These days, we're trying to improve the situation by forcing more disclosure, and if anything the US is at the vanguard with more severe laws than most any other countries. But in the SR context, the situation would revert back to the wild 90s and 80s and then become even worse. With Extraterritoriality and various free havens it would be hard as hell to get any significant disclosure in the dystopian SR world.

PS : I'm surprised you insist things are that different in Europe. There a lot of very ancient and proud institutions over there that would rather swallow cyanid than publicly admit they've been had.

Try making a Swiss Bank admit they've been defrauded, just for fun. Perhaps the Dane are a rare breed but still...
Adarael
QUOTE (Shrike30)
QUOTE (Adarael @ Aug 2 2006, 03:38 PM)
Before every run, have your friendly neighborhood streetdoc cycle your blood with Oxygenated Fluorocarbons that have air/light activated carcerands in them. Make the carcerands contain ammonia.

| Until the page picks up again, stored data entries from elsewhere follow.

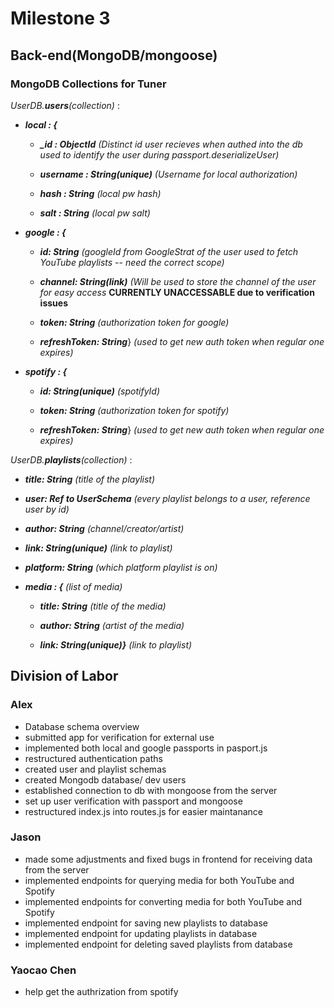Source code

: # Milestone 3

## Back-end(MongoDB/mongoose)

### MongoDB Collections for Tuner

_UserDB.**users**(collection)_ :

- **_local : {_**

  - **_\_id : ObjectId_** _(Distinct id user recieves when authed into the db used to identify the user during passport.deserializeUser)_

  - **_username : String(unique)_** _(Username for local authorization)_

  - **_hash : String_** _(local pw hash)_

  - **_salt : String_** _(local pw salt)_

- **_google : {_**

  - **_id: String_** _(googleId from GoogleStrat of the user used to fetch YouTube playlists -- need the correct scope)_

  - **_channel: String(link)_** _(Will be used to store the channel of the user for easy access_ **CURRENTLY UNACCESSABLE due to verification issues**

  - **_token: String_** _(authorization token for google)_

  - **_refreshToken: String_**} _(used to get new auth token when regular one expires)_

- **_spotify : {_**

  - **_id: String(unique)_** _(spotifyId)_

  - **_token: String_** _(authorization token for spotify)_

  - **_refreshToken: String_**} _(used to get new auth token when regular one expires)_

_UserDB.**playlists**(collection)_ :

- **_title: String_** _(title of the playlist)_

- **_user: Ref to UserSchema_** _(every playlist belongs to a user, reference user by id)_

- **_author: String_** _(channel/creator/artist)_

- **_link: String(unique)_** _(link to playlist)_

- **_platform: String_** _(which platform playlist is on)_

- **_media : {_** _(list of media)_

  - **_title: String_** _(title of the media)_

  - **_author: String_** _(artist of the media)_

  - **_link: String(unique)}_** _(link to playlist)_

## Division of Labor

### Alex

- Database schema overview
- submitted app for verification for external use
- implemented both local and google passports in pasport.js
- restructured authentication paths
- created user and playlist schemas
- created Mongodb database/ dev users
- established connection to db with mongoose from the server
- set up user verification with passport and mongoose
- restructured index.js into routes.js for easier maintanance

### Jason

- made some adjustments and fixed bugs in frontend for receiving data from the server
- implemented endpoints for querying media for both YouTube and Spotify
- implemented endpoints for converting media for both YouTube and Spotify
- implemented endpoint for saving new playlists to database
- implemented endpoint for updating playlists in database
- implemented endpoint for deleting saved playlists from database

### Yaocao Chen

- help get the authrization from spotify
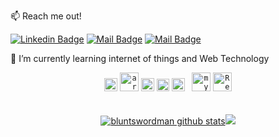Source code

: :mailbox: Reach me out!

[![Linkedin Badge](https://img.shields.io/badge/-bedy-0e76a8?style=flat&labelColor=0e76a8&logo=linkedin&logoColor=white)](https://www.linkedin.com/in/bedy-b-wijaya/)
[![Mail Badge](https://img.shields.io/badge/-@_brln.by-e84393?style=flat&labelColor=e84393&logo=instagram&logoColor=white)](https://www.instagram.com/_brln.by/)
[![Mail Badge](https://img.shields.io/badge/-bedybriliantwijaya-c0392b?style=flat&labelColor=c0392b&logo=gmail&logoColor=white)](mailto:2019110015@students.uigm.ac.id)

🌱 I’m currently learning internet of things and Web Technology


<div align="center">
  <code><img alt="cpp" title="cpp" width="21px" src="https://upload.wikimedia.org/wikipedia/commons/1/18/ISO_C%2B%2B_Logo.svg"/></code>
  <code><img alt="arduino" title="arduino" width="30px" src="https://upload.wikimedia.org/wikipedia/commons/8/87/Arduino_Logo.svg"/></code>
  <code><img alt="JavaScript" title="JavaScript" width="21px" src="https://upload.wikimedia.org/wikipedia/commons/9/99/Unofficial_JavaScript_logo_2.svg"/></code>
  <code><img alt="Express" title="Express" width="20px" src="https://expressjs.com/images/favicon.png"/></code>
  <code><img alt="NodeJS" title="NodeJS" width="21px" src="https://seeklogo.com/images/N/nodejs-logo-FBE122E377-seeklogo.com.png"/></code>
  <code> <img alt="mySQL" title="mySQL" width="30px" src="https://seeklogo.com/images/M/MySQL-logo-F6FF285A58-seeklogo.com.png"/></code>
  <code><img alt="ReactJS" title="ReactJS" width="30px" src="https://seeklogo.com/images/R/react-logo-7B3CE81517-seeklogo.com.png"/></code>
</div>
<br><br>
<div align="center">
  <a href="https://github.com/bluntswordman"><img src="https://github-readme-stats.vercel.app/api?username=bluntswordman&show_icons=true&include_all_commits=true&theme=buefy&hide_border=true" alt="bluntswordman github stats" /></a><a href="https://github.com/bluntswordman"><img src="https://github-readme-stats.vercel.app/api/top-langs/?username=bluntswordman&layout=compact&theme=buefy&hide_border=true" /></a>
</div>




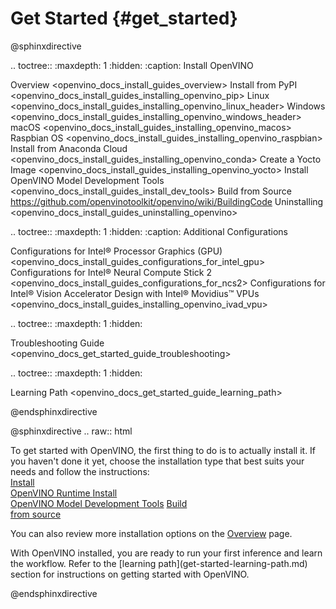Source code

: # Get Started {#get_started}

@sphinxdirective

.. toctree::
   :maxdepth: 1
   :hidden:
   :caption: Install OpenVINO
   
   Overview <openvino_docs_install_guides_overview>
   Install from PyPI <openvino_docs_install_guides_installing_openvino_pip>
   Linux <openvino_docs_install_guides_installing_openvino_linux_header>
   Windows <openvino_docs_install_guides_installing_openvino_windows_header>
   macOS <openvino_docs_install_guides_installing_openvino_macos>
   Raspbian OS <openvino_docs_install_guides_installing_openvino_raspbian>
   Install from Anaconda Cloud <openvino_docs_install_guides_installing_openvino_conda>
   Create a Yocto Image <openvino_docs_install_guides_installing_openvino_yocto>
   Install OpenVINO Model Development Tools <openvino_docs_install_guides_install_dev_tools>
   Build from Source <https://github.com/openvinotoolkit/openvino/wiki/BuildingCode>
   Uninstalling <openvino_docs_install_guides_uninstalling_openvino>

.. toctree::
   :maxdepth: 1
   :hidden:
   :caption: Additional Configurations
   
   Configurations for Intel® Processor Graphics (GPU) <openvino_docs_install_guides_configurations_for_intel_gpu>
   Configurations for Intel® Neural Compute Stick 2 <openvino_docs_install_guides_configurations_for_ncs2>
   Configurations for Intel® Vision Accelerator Design with Intel® Movidius™ VPUs <openvino_docs_install_guides_installing_openvino_ivad_vpu>

.. toctree::
   :maxdepth: 1
   :hidden:
   
   Troubleshooting Guide <openvino_docs_get_started_guide_troubleshooting>
   
.. toctree::
   :maxdepth: 1
   :hidden:
   
   Learning Path <openvino_docs_get_started_guide_learning_path>

@endsphinxdirective
   
<!--
.. toctree::
   :maxdepth: 1
   :hidden:
   :caption: Get Started Guides-->
<!--   
   Get Started with One-Command Demo <openvino_docs_get_started_get_started_scripts>
   Get Started with Step-by-step Demo <openvino_docs_get_started_get_started_demos>
   Get Started with Tutorials <tutorials>
-->
<!--
.. toctree::
   :maxdepth: 1
   :hidden:
   :caption: Inference Engine Code Samples
-->
<!--
   openvino_docs_IE_DG_Samples_Overview-->
<!--
.. toctree::
   :maxdepth: 1
   :hidden:
   :caption: Reference Implementations For Speech Recognition Apps-->
<!--
   openvino_inference_engine_samples_speech_libs_and_demos_Speech_libs_and_demos
   openvino_inference_engine_samples_speech_libs_and_demos_Speech_library
   openvino_inference_engine_samples_speech_libs_and_demos_Offline_speech_recognition_demo
   openvino_inference_engine_samples_speech_libs_and_demos_Live_speech_recognition_demo
   openvino_inference_engine_samples_speech_libs_and_demos_Kaldi_SLM_conversion_tool
-->
 
@sphinxdirective
.. raw:: html
    
   <link rel="stylesheet" type="text/css" href="_static/css/getstarted_style.css">
   <p id="GSG_introtext">To get started with OpenVINO, the first thing to do is to actually install it. If you haven't done it yet, choose the installation type that best suits your needs and follow the instructions:<br />
     <a href="openvino_docs_install_guides_installing_openvino_pip.html" >Install<br /> OpenVINO Runtime </a>
     <a href="openvino_docs_install_guides_install_dev_tools.html" >Install <br /> OpenVINO Model Development Tools</a>
     <a href="https://github.com/openvinotoolkit/openvino/wiki/BuildingCode" >Build <br /> from source</a>
   </p>
   <div style="clear:both;"> </div>   
   <p>You can also review more installation options on the <a href="openvino_docs_install_guides_overview.html" >Overview</a> page. </p>
   <p>With OpenVINO installed, you are ready to run your first inference and learn the workflow. Refer to the [learning path](get-started-learning-path.md) section for instructions on getting started with OpenVINO. </p>

<!--
   <p>With OpenVINO installed, you are ready to run your first inference and learn the workflow. <br /> Here is a set of hands-on demonstrations of various complexity levels to guide you through the process: from performing sample inference with just one command, to running code samples, demo application or Jupyter notebooks. If you prefer working with GUI, you can also get started with the DL Workbench application. This way you can choose the right level for you.<br /></p>
<!--   
   <h3>Choose how you want to progress:</h3>
<!--   
   <div id="GSG_nextstepchoice">
     <a href="openvino_docs_get_started_get_started_scripts.html" >
        <h4>One-command demo 		</h4>
        <p>Execute just one command and watch all the steps happening before your eyes. </p>
     </a>  		
     <a href="openvino_docs_get_started_get_started_demos.html" >
        <h4>Step-by-step demo		</h4>
        <p>Follow the step-by-step instructions to execute simple tasks with OpenVINO. </p>
     </a>
     <a href="tutorials.html" >
        <h4>Python Tutorials		</h4>
        <p>Learn from a choice of interactive Python tutorials targeting typical OpenVINO use cases.	</p>
     </a> 		
     <a href="workbench_docs_Workbench_DG_Introduction.html" >
        <h4>DL Workbench		</h4>
        <p>Use a web-based version of OpenVINO with a Graphical User Interface. Installing a DL Workbench container is required. </p>
     </a> 
     <a href="openvino_docs_IE_DG_Samples_Overview.html" >
        <h4>Inference Engine samples	</h4>
        <p>See ready-made applications explaining OpenVINO features and various use-cases.		</p>
     </a> 
     <a href="openvino_docs_IE_DG_Samples_Overview.html" >
        <h4>Reference Implementation For Speech Recognition Apps</h4>
        <p>Use a speech recognition demo and Kaldi* model conversion tool as reference. </p>
     </a>
     <a href="http://devcloud.intel.com/edge/" >
        <h4>Intel® DevCloud 	</h4>
        <p>Develop, test, and run your OpenVINO solution for free on a cluster of the latest Intel® hardware. </p>
     </a> 
   </div>
   <div style="clear:both;"> </div>
--> 
@endsphinxdirective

That way, when you get shot, you don't leak blood - and the carcerands should take care of whatever white blood cell/platelet DNA is left behind in the Fluorocarbon splatter.

I have this vivid image of a runner catching a stray round in a gunfight, and dying of ammonia toxicity as the ruptured cells from the temporary cavitation dump a bunch of it straight into his bloodstream.

Well, nobody said non-detection was without risks, neh? I mean, look at the Pain Editor, the Adrenal Pump, and many other pieces of ware. Gearing yourself up does have drawbacks. Shit, oxygenated fluorocarbons by themselves drastically increase the chance of your runner having a sudden bubble embolism.

QUOTE
You might not leak blood, but I doubt you'd stop leaking everything else without real blood and its healing properties.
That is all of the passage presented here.